──────── MATERIAL SUPPLIED
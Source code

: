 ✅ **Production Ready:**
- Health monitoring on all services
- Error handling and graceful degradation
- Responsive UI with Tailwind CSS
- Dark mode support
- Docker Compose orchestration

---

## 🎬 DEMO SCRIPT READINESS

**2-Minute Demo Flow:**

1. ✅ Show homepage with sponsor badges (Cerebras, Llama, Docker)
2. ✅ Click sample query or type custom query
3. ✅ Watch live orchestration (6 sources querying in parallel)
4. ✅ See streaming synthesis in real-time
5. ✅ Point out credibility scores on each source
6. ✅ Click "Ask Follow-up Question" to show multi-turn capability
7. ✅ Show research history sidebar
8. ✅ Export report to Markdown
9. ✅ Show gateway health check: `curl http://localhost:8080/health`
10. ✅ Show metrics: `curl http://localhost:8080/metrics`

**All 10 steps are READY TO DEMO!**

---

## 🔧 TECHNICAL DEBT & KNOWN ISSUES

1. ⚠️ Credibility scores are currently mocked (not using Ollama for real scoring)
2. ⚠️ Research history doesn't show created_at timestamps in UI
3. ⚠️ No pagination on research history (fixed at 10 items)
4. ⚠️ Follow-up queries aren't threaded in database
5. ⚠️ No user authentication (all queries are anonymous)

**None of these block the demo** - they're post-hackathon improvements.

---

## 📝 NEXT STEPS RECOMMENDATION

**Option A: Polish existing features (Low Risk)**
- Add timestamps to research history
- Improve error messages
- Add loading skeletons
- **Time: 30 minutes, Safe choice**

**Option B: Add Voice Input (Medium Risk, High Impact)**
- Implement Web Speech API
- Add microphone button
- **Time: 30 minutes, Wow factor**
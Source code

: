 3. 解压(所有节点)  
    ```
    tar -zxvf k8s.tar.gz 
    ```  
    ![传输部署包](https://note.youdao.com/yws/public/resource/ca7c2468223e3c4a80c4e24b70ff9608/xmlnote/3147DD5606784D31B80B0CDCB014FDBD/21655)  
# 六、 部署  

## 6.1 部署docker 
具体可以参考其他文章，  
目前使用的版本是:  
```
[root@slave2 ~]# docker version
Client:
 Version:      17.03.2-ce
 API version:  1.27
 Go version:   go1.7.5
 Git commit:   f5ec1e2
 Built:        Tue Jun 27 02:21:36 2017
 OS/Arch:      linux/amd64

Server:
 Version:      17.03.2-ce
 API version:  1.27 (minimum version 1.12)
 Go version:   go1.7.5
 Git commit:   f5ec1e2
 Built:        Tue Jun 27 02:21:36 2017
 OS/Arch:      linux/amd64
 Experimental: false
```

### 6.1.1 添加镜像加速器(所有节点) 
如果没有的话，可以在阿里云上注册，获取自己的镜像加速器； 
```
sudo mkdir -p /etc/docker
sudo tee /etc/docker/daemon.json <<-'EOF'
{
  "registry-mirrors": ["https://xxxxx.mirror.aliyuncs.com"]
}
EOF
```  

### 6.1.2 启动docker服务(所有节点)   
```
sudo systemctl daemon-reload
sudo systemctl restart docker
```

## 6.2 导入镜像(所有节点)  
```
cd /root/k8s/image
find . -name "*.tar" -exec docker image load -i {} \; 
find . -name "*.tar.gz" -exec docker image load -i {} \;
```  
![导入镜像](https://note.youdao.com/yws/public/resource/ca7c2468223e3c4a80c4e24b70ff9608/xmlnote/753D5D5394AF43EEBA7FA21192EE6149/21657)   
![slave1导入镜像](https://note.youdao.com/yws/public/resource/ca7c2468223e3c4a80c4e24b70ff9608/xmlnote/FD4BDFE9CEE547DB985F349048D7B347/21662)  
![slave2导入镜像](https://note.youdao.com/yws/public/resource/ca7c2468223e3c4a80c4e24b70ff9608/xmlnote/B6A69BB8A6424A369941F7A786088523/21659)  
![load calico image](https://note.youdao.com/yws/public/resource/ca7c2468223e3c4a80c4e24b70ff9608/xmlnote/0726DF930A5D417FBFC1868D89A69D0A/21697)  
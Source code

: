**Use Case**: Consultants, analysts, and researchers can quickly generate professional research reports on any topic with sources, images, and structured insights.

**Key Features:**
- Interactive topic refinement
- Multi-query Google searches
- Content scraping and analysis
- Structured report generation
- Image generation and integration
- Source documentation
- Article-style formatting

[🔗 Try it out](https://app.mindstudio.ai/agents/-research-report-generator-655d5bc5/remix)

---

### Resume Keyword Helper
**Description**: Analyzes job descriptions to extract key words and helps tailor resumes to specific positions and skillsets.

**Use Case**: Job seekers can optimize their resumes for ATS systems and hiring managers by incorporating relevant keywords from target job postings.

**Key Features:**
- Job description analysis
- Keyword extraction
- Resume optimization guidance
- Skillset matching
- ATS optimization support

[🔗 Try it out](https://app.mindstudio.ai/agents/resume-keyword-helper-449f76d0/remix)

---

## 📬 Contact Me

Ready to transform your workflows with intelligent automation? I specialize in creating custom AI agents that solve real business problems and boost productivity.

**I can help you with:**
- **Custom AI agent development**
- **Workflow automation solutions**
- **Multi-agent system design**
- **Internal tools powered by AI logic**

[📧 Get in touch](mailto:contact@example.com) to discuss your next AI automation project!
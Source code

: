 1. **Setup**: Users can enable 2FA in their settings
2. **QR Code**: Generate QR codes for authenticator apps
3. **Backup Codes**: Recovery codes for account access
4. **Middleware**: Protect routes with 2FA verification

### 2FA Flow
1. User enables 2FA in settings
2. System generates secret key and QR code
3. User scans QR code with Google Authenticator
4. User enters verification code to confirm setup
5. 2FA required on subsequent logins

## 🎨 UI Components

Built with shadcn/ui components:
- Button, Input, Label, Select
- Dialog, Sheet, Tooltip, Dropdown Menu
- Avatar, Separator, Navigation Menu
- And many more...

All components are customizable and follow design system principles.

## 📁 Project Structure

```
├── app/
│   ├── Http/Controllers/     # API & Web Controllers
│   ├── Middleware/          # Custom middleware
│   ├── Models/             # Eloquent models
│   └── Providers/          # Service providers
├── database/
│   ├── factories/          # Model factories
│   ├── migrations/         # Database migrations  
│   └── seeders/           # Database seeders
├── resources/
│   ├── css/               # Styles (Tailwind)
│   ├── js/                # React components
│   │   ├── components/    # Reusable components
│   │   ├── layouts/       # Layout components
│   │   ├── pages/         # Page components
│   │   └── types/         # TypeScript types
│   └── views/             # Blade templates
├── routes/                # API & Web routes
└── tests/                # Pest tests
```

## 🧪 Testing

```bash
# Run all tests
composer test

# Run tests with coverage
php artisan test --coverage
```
────────────────
• TASK BRIEF
What is the number of lines in the listing that contain the string "agents"? Give it alone.

• RESPONSE FOR THIS EXERCISE
3